:: EXERCISE AIM ::
Exact copy, no pictures: output all the records that follow.

:: SUPPLIED MATERIAL ::
┌──
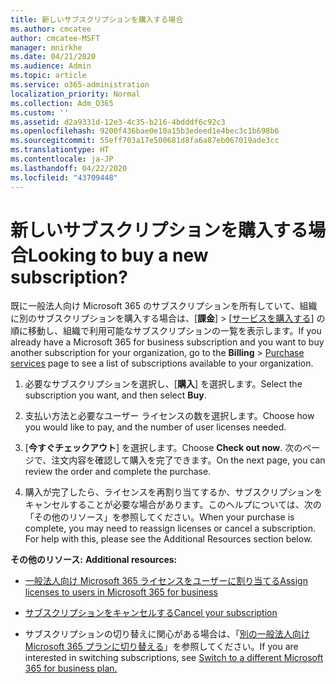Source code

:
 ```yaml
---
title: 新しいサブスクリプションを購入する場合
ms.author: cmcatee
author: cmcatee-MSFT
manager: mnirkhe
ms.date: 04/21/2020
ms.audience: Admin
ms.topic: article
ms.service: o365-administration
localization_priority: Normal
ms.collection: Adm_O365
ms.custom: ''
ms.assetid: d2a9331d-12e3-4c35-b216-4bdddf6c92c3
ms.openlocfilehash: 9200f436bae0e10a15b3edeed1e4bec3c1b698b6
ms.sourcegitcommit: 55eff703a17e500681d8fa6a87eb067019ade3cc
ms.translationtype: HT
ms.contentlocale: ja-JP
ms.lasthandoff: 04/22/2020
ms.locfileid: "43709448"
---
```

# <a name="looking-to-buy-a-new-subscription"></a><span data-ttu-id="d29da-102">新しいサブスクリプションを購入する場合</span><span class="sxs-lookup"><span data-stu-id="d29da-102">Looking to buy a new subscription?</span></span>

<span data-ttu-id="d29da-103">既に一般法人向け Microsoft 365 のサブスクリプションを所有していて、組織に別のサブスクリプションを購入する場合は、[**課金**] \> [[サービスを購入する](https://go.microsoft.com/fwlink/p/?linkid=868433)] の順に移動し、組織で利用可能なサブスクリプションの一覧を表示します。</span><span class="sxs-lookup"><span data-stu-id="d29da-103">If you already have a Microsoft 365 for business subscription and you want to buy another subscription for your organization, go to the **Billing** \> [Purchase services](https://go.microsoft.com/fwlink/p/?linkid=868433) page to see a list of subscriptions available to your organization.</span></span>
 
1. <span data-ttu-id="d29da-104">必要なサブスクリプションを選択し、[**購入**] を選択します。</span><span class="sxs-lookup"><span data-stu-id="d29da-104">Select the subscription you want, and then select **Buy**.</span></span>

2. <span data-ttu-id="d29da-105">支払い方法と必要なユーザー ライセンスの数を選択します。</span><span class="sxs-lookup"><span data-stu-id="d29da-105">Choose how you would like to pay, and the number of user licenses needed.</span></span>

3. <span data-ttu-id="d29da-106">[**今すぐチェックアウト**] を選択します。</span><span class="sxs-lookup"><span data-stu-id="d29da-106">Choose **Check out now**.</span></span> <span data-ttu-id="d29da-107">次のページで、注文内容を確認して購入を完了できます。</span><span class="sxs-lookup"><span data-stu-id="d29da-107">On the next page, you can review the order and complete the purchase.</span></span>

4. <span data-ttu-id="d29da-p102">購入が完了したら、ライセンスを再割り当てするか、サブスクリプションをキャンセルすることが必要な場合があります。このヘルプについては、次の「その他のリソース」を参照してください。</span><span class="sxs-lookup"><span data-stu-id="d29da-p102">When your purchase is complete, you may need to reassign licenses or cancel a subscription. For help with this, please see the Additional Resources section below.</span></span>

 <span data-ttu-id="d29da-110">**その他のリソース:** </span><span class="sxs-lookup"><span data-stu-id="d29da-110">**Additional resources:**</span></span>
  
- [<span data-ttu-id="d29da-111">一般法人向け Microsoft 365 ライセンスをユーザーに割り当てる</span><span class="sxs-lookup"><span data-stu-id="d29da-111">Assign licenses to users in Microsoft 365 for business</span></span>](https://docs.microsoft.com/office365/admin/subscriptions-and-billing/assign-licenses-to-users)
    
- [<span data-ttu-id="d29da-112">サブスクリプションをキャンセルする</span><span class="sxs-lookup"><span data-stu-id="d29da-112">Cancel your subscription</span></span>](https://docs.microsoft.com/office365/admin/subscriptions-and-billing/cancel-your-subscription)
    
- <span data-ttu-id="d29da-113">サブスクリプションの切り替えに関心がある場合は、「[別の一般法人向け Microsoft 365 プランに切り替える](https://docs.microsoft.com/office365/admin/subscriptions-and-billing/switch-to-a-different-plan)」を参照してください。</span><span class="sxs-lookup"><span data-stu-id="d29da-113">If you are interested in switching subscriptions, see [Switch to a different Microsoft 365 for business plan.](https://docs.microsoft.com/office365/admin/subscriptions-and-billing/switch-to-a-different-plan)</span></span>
└──
:: TASK SOLUTION ::
Source code

:
 ```yaml
---
title: 新しいサブスクリプションを購入する場合
ms.author: cmcatee
author: cmcatee-MSFT
manager: mnirkhe
ms.date: 04/21/2020
ms.audience: Admin
ms.topic: article
ms.service: o365-administration
localization_priority: Normal
ms.collection: Adm_O365
ms.custom: ''
ms.assetid: d2a9331d-12e3-4c35-b216-4bdddf6c92c3
ms.openlocfilehash: 9200f436bae0e10a15b3edeed1e4bec3c1b698b6
ms.sourcegitcommit: 55eff703a17e500681d8fa6a87eb067019ade3cc
ms.translationtype: HT
ms.contentlocale: ja-JP
ms.lasthandoff: 04/22/2020
ms.locfileid: "43709448"
---
```

# <a name="looking-to-buy-a-new-subscription"></a><span data-ttu-id="d29da-102">新しいサブスクリプションを購入する場合</span><span class="sxs-lookup"><span data-stu-id="d29da-102">Looking to buy a new subscription?</span></span>

<span data-ttu-id="d29da-103">既に一般法人向け Microsoft 365 のサブスクリプションを所有していて、組織に別のサブスクリプションを購入する場合は、[**課金**] \> [[サービスを購入する](https://go.microsoft.com/fwlink/p/?linkid=868433)] の順に移動し、組織で利用可能なサブスクリプションの一覧を表示します。</span><span class="sxs-lookup"><span data-stu-id="d29da-103">If you already have a Microsoft 365 for business subscription and you want to buy another subscription for your organization, go to the **Billing** \> [Purchase services](https://go.microsoft.com/fwlink/p/?linkid=868433) page to see a list of subscriptions available to your organization.</span></span>
 
1. <span data-ttu-id="d29da-104">必要なサブスクリプションを選択し、[**購入**] を選択します。</span><span class="sxs-lookup"><span data-stu-id="d29da-104">Select the subscription you want, and then select **Buy**.</span></span>

2. <span data-ttu-id="d29da-105">支払い方法と必要なユーザー ライセンスの数を選択します。</span><span class="sxs-lookup"><span data-stu-id="d29da-105">Choose how you would like to pay, and the number of user licenses needed.</span></span>

3. <span data-ttu-id="d29da-106">[**今すぐチェックアウト**] を選択します。</span><span class="sxs-lookup"><span data-stu-id="d29da-106">Choose **Check out now**.</span></span> <span data-ttu-id="d29da-107">次のページで、注文内容を確認して購入を完了できます。</span><span class="sxs-lookup"><span data-stu-id="d29da-107">On the next page, you can review the order and complete the purchase.</span></span>

4. <span data-ttu-id="d29da-p102">購入が完了したら、ライセンスを再割り当てするか、サブスクリプションをキャンセルすることが必要な場合があります。このヘルプについては、次の「その他のリソース」を参照してください。</span><span class="sxs-lookup"><span data-stu-id="d29da-p102">When your purchase is complete, you may need to reassign licenses or cancel a subscription. For help with this, please see the Additional Resources section below.</span></span>

 <span data-ttu-id="d29da-110">**その他のリソース:** </span><span class="sxs-lookup"><span data-stu-id="d29da-110">**Additional resources:**</span></span>
  
- [<span data-ttu-id="d29da-111">一般法人向け Microsoft 365 ライセンスをユーザーに割り当てる</span><span class="sxs-lookup"><span data-stu-id="d29da-111">Assign licenses to users in Microsoft 365 for business</span></span>](https://docs.microsoft.com/office365/admin/subscriptions-and-billing/assign-licenses-to-users)
    
- [<span data-ttu-id="d29da-112">サブスクリプションをキャンセルする</span><span class="sxs-lookup"><span data-stu-id="d29da-112">Cancel your subscription</span></span>](https://docs.microsoft.com/office365/admin/subscriptions-and-billing/cancel-your-subscription)
    
- <span data-ttu-id="d29da-113">サブスクリプションの切り替えに関心がある場合は、「[別の一般法人向け Microsoft 365 プランに切り替える](https://docs.microsoft.com/office365/admin/subscriptions-and-billing/switch-to-a-different-plan)」を参照してください。</span><span class="sxs-lookup"><span data-stu-id="d29da-113">If you are interested in switching subscriptions, see [Switch to a different Microsoft 365 for business plan.](https://docs.microsoft.com/office365/admin/subscriptions-and-billing/switch-to-a-different-plan)</span></span>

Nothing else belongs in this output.